:: Task directions ::
The answer must consist of each line below that contains the string "individ".

:: Dataset extract ::
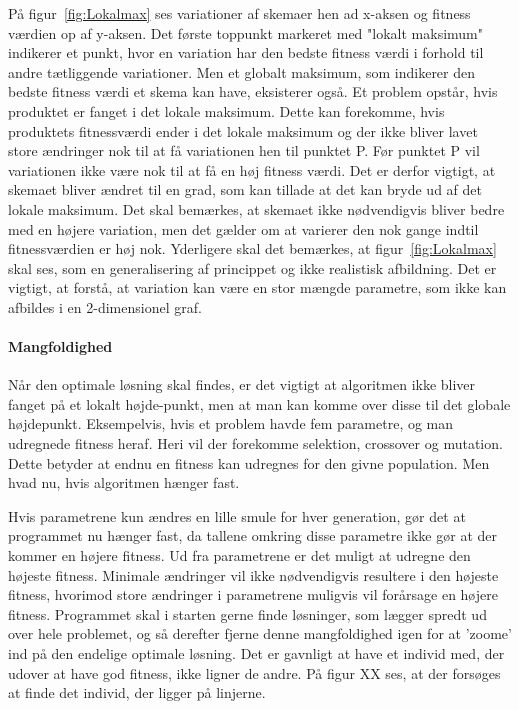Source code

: På figur~\ref{fig:Lokalmax} ses variationer af skemaer hen ad x-aksen og fitness værdien op af y-aksen. Det første toppunkt markeret med "lokalt maksimum" indikerer et punkt, hvor en variation har den bedste fitness værdi i forhold til andre tætliggende variationer. Men et globalt maksimum, som indikerer den bedste fitness værdi et skema kan have, eksisterer også. Et problem opstår, hvis produktet er fanget i det lokale maksimum. Dette kan forekomme, hvis produktets fitnessværdi ender i det lokale maksimum og der ikke bliver lavet store ændringer nok til at få variationen hen til punktet P. Før punktet P vil variationen ikke være nok til at få en høj fitness værdi. Det er derfor vigtigt, at skemaet bliver ændret til en grad, som kan tillade at det kan bryde ud af det lokale maksimum. Det skal bemærkes, at skemaet ikke nødvendigvis bliver bedre med en højere variation, men det gælder om at varierer den nok gange indtil fitnessværdien er høj nok. Yderligere skal det bemærkes, at figur~\ref{fig:Lokalmax} skal ses, som en generalisering af princippet og ikke realistisk afbildning. Det er vigtigt, at forstå, at variation kan være en stor mængde parametre, som ikke kan afbildes i en 2-dimensionel graf.

\paragraph{Mangfoldighed}

Når den optimale løsning skal findes, er det vigtigt at algoritmen ikke bliver fanget på et lokalt højde-punkt, men at man kan komme over disse til det globale højdepunkt. Eksempelvis, hvis et problem havde fem parametre, og man udregnede fitness heraf. Heri vil der forekomme selektion, crossover og mutation. Dette betyder at endnu en fitness kan udregnes for den givne population. Men hvad nu, hvis algoritmen hænger fast. 

Hvis parametrene kun ændres en lille smule for hver generation, gør det at programmet nu hænger fast, da tallene omkring disse parametre ikke gør at der kommer en højere fitness. Ud fra parametrene er det muligt at udregne den højeste fitness. Minimale ændringer vil ikke nødvendigvis resultere i den højeste fitness, hvorimod store ændringer i parametrene muligvis vil forårsage en højere fitness. Programmet skal i starten gerne finde løsninger, som lægger spredt ud over hele problemet, og så derefter fjerne denne mangfoldighed igen for at ’zoome’ ind på den endelige optimale løsning. 
Det er gavnligt at have et individ med, der udover at have god fitness, ikke ligner de andre. På figur XX%
 ses, at der forsøges at finde det individ, der ligger på linjerne.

:: Written response ::
Det er gavnligt at have et individ med, der udover at have god fitness, ikke ligner de andre. På figur XX%
 ses, at der forsøges at finde det individ, der ligger på linjerne.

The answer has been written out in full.